Value investors love Free Cash Flow. Not only is it hard to manipulate, it also gives a clear picture of a company’s survivability and profitability.
Caveat
Although Free Cash Flow is a powerful tool to understand a company’s financial standing, GAAP doesn’t officially define what it is. As such, companies can differ in how they calculate Free Cash Flow.
For example, although it’s generally understood that Free Cash Flow is found by subtracting Capital Expenses from CFO, ExxonMobile adds cash received from investment returns and the selling of company assets to their version of Free Cash Flow.
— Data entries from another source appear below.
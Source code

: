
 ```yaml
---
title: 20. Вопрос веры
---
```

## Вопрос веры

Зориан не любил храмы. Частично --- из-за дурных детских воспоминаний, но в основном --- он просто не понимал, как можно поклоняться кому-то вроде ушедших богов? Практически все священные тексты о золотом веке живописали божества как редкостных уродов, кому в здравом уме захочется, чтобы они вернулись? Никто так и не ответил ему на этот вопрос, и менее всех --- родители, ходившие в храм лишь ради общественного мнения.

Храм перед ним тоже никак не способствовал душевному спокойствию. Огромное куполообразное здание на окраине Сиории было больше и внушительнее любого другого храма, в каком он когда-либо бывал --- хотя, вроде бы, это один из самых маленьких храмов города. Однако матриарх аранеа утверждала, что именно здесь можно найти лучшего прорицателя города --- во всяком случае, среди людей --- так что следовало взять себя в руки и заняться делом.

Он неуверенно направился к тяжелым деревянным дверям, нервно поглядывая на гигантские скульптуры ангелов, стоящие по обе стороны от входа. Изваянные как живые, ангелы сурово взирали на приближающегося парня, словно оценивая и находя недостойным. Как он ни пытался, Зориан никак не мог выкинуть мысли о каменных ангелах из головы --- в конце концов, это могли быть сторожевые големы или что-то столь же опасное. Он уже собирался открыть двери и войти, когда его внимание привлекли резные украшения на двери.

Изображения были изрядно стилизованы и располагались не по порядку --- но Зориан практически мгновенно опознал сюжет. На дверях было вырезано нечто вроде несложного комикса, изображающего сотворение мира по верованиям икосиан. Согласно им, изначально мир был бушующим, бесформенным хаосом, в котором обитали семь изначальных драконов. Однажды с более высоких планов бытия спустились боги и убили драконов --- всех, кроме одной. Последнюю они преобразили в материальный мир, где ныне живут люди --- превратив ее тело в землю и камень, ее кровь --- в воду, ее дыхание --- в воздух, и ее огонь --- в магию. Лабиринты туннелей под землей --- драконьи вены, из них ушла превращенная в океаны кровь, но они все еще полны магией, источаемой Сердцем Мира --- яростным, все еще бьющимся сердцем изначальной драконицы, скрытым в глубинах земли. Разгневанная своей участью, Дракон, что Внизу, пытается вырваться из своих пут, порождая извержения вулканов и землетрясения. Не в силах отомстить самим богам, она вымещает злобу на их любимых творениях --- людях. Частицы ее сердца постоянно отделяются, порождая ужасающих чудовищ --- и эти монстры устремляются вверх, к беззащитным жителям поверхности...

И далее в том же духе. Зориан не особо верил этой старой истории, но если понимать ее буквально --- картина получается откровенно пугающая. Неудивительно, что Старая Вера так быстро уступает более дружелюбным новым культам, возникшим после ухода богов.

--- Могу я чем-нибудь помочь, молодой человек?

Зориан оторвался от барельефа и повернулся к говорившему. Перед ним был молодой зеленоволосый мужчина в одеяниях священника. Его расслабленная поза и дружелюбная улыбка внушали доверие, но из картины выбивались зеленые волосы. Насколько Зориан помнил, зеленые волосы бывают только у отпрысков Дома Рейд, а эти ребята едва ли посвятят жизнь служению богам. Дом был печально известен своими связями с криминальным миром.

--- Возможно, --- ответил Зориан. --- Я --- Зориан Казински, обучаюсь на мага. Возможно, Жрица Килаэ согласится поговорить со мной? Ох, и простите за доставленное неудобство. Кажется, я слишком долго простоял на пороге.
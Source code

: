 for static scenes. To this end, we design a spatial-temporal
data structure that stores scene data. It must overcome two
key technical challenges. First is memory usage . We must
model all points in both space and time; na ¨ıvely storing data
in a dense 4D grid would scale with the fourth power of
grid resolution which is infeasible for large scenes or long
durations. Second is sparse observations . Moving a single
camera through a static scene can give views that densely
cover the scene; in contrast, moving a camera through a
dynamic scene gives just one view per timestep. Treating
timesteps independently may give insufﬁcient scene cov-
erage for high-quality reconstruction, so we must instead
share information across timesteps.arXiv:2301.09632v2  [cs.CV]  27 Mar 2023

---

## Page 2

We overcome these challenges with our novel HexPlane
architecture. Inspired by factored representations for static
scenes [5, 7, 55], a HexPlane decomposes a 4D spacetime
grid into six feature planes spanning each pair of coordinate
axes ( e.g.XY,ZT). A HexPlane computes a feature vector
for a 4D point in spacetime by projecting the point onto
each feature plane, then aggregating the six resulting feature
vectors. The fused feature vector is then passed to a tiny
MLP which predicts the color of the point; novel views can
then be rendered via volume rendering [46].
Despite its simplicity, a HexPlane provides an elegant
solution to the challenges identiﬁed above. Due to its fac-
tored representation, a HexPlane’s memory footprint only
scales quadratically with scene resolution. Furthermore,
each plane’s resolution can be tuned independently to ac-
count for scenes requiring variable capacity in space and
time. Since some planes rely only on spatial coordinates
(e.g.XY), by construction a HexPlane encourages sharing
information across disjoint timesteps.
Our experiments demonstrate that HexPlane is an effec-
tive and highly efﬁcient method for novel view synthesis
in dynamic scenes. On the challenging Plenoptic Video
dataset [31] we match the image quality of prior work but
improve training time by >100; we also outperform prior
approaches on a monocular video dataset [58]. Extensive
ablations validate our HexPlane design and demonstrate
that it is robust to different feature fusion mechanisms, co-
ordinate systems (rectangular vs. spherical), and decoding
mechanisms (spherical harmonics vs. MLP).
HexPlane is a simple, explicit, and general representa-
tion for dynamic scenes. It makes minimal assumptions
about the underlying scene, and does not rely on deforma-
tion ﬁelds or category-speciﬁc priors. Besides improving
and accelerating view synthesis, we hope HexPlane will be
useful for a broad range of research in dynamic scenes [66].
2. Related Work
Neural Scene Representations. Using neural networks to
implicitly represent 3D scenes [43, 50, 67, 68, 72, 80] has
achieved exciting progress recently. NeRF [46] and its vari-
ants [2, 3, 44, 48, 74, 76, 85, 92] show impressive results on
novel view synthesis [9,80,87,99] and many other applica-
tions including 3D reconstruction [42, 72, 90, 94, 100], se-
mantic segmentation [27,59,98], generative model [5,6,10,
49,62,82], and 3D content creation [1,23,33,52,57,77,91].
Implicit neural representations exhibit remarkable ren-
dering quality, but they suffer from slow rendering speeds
General Electric does something similar.
So What? (Lessons From 2022)
As inflation heated up in 2021 and the economy worsened with supply chains constrained by lockdowns in China and the war in Eastern Europe, the market quickly pivoted from prioritizing Growth to prioritizing Free Cash Flow.
Harking back to Uber CEO Dara Khosrowshahi’s leaked company letter, Dara wrote that “[i]n times of uncertainty, investors look for safety”, and Free Cash Flow is the market’s favorite yardstick to measure the relative safety and quality of companies.
The market’s pivot to Free Cash Flow was first evident in the early valuation drops of high growth, low Free Cash Flow mid-cap companies like Palantir and Shopify in Q4 2021. During this time, the S&P 500 was unscathed and even continued climbing. However, the contagion spread fast and by the turn of the year, large-cap companies were also subject to this same new valuation rubric. The market wanted Free Cash Flow and it wanted it now.
Oil Price and Free Cash Flows
Not surprisingly, as oil prices rose, the Free Cash Flow generated by energy companies surged as well. While the rest of the market tanked in Q1 2022, energy companies were bought up by speculators and investors looking for the safety of their cash flows.
Stock-Based Compensation
Stock-based compensation (SBC) is where companies pay employees with shares (typically newly issued) rather than cash. The main benefit of SBC is the fact that it doesn’t affect a company’s cash position at all and thus doesn’t show up in Cash Flow Statements. This can significantly improve the appearance of said statements.
Over the past year, several companies have started to draw scrutiny for their excessive use of SBC. This over-reliance on issuing new shares to pay their workforce felt like an abuse of the cashless perk of SBC to improve the company’s financials.
Robinhood and Coinbase are two such companies. The two gave out $1.57 billion and $821 million in SBC in the last year, respectively. Keep in mind, these are billions of dollars leaving the company that don’t show up in their Cash Flow Statements. The SBC bonanza at both companies continued in 2022, with Robinhood giving out $220 million in SBC in Q1 2022 and Coinbase giving out $352 million in SBC in the same period.
By heavily relying on SBC to pay employees, both companies are essentially shielding their Cash Flow Statements from billions of dollars of payroll expenses while also taking money from existing shareholders through excessive share dilution.
As such, when considering a company’s Free Cash Flow, one needs to be careful of SBC. A good way to remove SBC risks from financial analyses is to normalize business metrics by share count (e.g. use Free Cash Flow per Share instead of just Free Cash Flow).